The veteran from the Korean War had quite a different tale to tell. He openly admitted to me that he was in trouble with the law quite often as a youth. After a series crimes and misdemeanors, he was given a choice: go to jail or sign up for the Navy. He chose the latter, and described his time overseas as an eye-opener that he would never have had without military service. He looked right at me and said that if he’d not gone into the Navy, he would surely have spent most of his life in prison. Military life provided him a structure, discipline and a code of honor that he desperately needed.
My experience with the Viet Nam veteran changed my life. I’ve never been so humbled. I suspect that he’s retired now from a lifetime as a farmer. He agreed to meet me in the back of a bar at the local V.F.W. I had a beer with him and we started making small talk. I imagined that the interview would take a half hour or so. Four hours later, I knew more about this brave man than his own family did. In fact, I was the first person to hear his war story. He’d never spoken to his wife, children or friends about it.
He was just a farm boy. He graduated from high school one week, and was enlisted the next. He trained to fly helicopters, and was sent to Viet Nam within six months. His job was to take young men just like himself and dump them in the combat zone. He was also involved in getting some of the injured back to safety. Most of the time, there was no use trying to get his dead comrades brought out. He cried as he told me that he and his fellow helicopter pilots soon referred to their jobs as “dropping off fresh meat.” It was a defense mechanism to mask their horror. The things he told me he saw were unbelievable, but I knew he was telling the truth. When he made it home, there was no celebration, and he went right back to farming. He struggled quietly with alcohol and nightmares.
This grown man was wracked with sobs in the back of that smoky bar, and I wasn’t sure what to do. All I could do was put my hand on his arm and promise him that I would do my best to tell his story. A good journalist is trained never to let the subject read a story before print, but I broke the rules on this one. I delivered it to him one afternoon, and tucked it underneath his door. The next day, I found the envelope tucked under my door.
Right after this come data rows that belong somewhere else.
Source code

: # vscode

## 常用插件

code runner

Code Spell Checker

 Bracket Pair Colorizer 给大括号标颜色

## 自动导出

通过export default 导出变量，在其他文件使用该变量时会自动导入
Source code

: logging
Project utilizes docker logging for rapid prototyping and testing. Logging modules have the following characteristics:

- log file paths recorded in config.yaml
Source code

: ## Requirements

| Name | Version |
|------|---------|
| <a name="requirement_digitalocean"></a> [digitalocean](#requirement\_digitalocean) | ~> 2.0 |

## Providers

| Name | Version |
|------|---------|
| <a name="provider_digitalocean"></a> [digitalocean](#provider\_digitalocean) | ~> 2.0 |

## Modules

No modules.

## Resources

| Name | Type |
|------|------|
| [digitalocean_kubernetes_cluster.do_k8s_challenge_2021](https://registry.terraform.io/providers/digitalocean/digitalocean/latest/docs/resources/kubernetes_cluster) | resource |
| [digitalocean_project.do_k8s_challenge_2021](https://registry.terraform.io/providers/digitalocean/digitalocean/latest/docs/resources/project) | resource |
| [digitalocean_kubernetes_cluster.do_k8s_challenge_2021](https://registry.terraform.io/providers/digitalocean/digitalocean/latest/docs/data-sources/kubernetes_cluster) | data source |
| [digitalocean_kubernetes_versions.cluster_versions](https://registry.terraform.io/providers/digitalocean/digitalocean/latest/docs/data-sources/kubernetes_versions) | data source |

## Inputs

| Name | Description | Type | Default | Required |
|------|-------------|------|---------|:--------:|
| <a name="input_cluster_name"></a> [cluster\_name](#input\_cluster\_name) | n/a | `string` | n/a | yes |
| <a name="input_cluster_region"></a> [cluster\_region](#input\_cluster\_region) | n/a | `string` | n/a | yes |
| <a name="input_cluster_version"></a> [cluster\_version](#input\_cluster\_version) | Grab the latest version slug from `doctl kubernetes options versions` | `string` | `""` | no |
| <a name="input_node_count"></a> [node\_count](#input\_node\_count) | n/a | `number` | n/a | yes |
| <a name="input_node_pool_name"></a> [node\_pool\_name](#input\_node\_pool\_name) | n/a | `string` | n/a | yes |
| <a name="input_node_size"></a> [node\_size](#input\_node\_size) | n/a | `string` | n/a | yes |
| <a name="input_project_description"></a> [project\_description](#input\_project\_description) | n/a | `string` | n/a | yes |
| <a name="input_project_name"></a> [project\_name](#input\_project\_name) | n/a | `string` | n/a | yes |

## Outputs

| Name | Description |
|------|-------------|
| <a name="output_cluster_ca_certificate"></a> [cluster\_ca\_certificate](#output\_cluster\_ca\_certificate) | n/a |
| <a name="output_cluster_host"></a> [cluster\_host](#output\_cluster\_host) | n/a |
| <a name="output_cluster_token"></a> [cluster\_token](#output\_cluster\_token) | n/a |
The note simply said, “thanks.”
After that, it seemed like everywhere I turned, there he was. In the grocery store, on the sidewalk watching a parade, at the post office. Each time we noticed one another, I’d smile and give a little wave. He’d wave back and nod my way. Nothing more. I don’t know if he was embarrassed about the exchange we had in the bar that afternoon. Perhaps we’d poked open a wound and he wanted to tend to it alone again. I’ll never know. But I do know how fortunate I was to have heard his story.
And I know that I’ll never look at a soldier or a veteran without thinking about that afternoon in the bar, with a beer, my pen and paper and one very brave man.